#### Information given
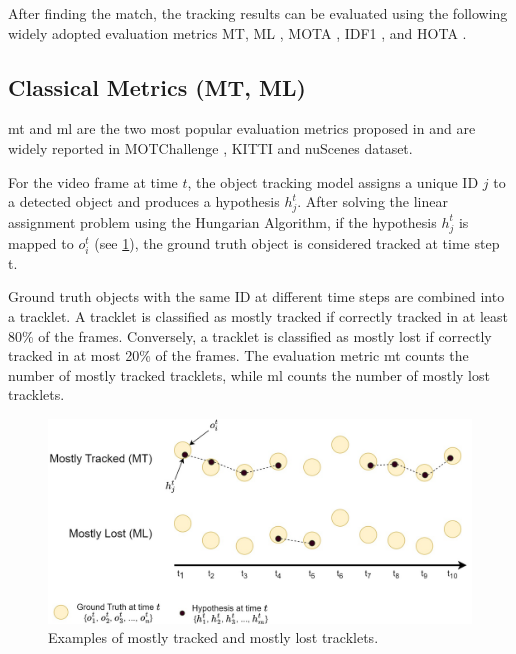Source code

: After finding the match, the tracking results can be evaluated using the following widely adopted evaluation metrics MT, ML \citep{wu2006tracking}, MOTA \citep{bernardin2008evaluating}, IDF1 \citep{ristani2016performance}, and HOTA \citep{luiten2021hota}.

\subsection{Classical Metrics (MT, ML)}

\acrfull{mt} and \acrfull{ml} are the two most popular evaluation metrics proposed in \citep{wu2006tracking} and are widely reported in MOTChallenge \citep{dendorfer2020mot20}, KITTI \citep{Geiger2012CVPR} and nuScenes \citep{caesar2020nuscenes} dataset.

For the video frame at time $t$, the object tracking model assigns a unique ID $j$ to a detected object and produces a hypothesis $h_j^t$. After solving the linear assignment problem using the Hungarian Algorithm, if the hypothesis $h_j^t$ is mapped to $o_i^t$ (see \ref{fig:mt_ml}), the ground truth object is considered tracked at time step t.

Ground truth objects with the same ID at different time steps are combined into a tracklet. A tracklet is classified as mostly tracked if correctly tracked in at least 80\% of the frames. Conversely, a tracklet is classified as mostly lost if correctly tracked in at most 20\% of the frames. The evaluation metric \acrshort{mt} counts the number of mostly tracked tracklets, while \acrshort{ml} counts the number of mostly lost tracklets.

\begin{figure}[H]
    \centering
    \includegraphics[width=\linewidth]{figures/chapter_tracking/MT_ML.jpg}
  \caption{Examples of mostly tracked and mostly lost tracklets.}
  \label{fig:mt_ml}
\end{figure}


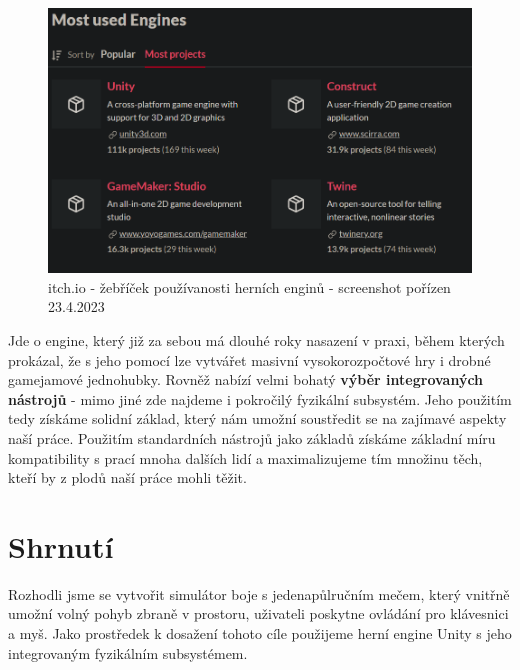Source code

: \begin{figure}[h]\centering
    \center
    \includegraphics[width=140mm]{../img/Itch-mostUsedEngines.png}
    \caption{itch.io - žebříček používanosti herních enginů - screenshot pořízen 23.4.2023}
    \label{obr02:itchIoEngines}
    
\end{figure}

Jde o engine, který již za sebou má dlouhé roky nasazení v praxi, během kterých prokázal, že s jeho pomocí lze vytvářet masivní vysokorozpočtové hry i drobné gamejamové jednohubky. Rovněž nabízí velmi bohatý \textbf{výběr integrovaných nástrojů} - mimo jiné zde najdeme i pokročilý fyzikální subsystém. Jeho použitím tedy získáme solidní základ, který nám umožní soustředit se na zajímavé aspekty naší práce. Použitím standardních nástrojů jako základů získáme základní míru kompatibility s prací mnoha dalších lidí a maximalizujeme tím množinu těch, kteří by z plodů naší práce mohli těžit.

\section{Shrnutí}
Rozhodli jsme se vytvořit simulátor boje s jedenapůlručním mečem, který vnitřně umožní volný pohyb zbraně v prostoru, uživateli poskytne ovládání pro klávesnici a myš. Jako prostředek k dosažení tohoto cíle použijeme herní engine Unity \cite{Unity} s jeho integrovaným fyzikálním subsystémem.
########
**Required action:** I need the entries printed exactly, with each picture left out.

**Response box:**
Source code

: After finding the match, the tracking results can be evaluated using the following widely adopted evaluation metrics MT, ML \citep{wu2006tracking}, MOTA \citep{bernardin2008evaluating}, IDF1 \citep{ristani2016performance}, and HOTA \citep{luiten2021hota}.

\subsection{Classical Metrics (MT, ML)}

\acrfull{mt} and \acrfull{ml} are the two most popular evaluation metrics proposed in \citep{wu2006tracking} and are widely reported in MOTChallenge \citep{dendorfer2020mot20}, KITTI \citep{Geiger2012CVPR} and nuScenes \citep{caesar2020nuscenes} dataset.

For the video frame at time $t$, the object tracking model assigns a unique ID $j$ to a detected object and produces a hypothesis $h_j^t$. After solving the linear assignment problem using the Hungarian Algorithm, if the hypothesis $h_j^t$ is mapped to $o_i^t$ (see \ref{fig:mt_ml}), the ground truth object is considered tracked at time step t.

Ground truth objects with the same ID at different time steps are combined into a tracklet. A tracklet is classified as mostly tracked if correctly tracked in at least 80\% of the frames. Conversely, a tracklet is classified as mostly lost if correctly tracked in at most 20\% of the frames. The evaluation metric \acrshort{mt} counts the number of mostly tracked tracklets, while \acrshort{ml} counts the number of mostly lost tracklets.

\begin{figure}[H]
    \centering
    \includegraphics[width=\linewidth]{figures/chapter_tracking/MT_ML.jpg}
  \caption{Examples of mostly tracked and mostly lost tracklets.}
  \label{fig:mt_ml}
\end{figure}


Source code

: \begin{figure}[h]\centering
    \center
    \includegraphics[width=140mm]{../img/Itch-mostUsedEngines.png}
    \caption{itch.io - žebříček používanosti herních enginů - screenshot pořízen 23.4.2023}
    \label{obr02:itchIoEngines}
    
\end{figure}

Jde o engine, který již za sebou má dlouhé roky nasazení v praxi, během kterých prokázal, že s jeho pomocí lze vytvářet masivní vysokorozpočtové hry i drobné gamejamové jednohubky. Rovněž nabízí velmi bohatý \textbf{výběr integrovaných nástrojů} - mimo jiné zde najdeme i pokročilý fyzikální subsystém. Jeho použitím tedy získáme solidní základ, který nám umožní soustředit se na zajímavé aspekty naší práce. Použitím standardních nástrojů jako základů získáme základní míru kompatibility s prací mnoha dalších lidí a maximalizujeme tím množinu těch, kteří by z plodů naší práce mohli těžit.

\section{Shrnutí}
Rozhodli jsme se vytvořit simulátor boje s jedenapůlručním mečem, který vnitřně umožní volný pohyb zbraně v prostoru, uživateli poskytne ovládání pro klávesnici a myš. Jako prostředek k dosažení tohoto cíle použijeme herní engine Unity \cite{Unity} s jeho integrovaným fyzikálním subsystémem.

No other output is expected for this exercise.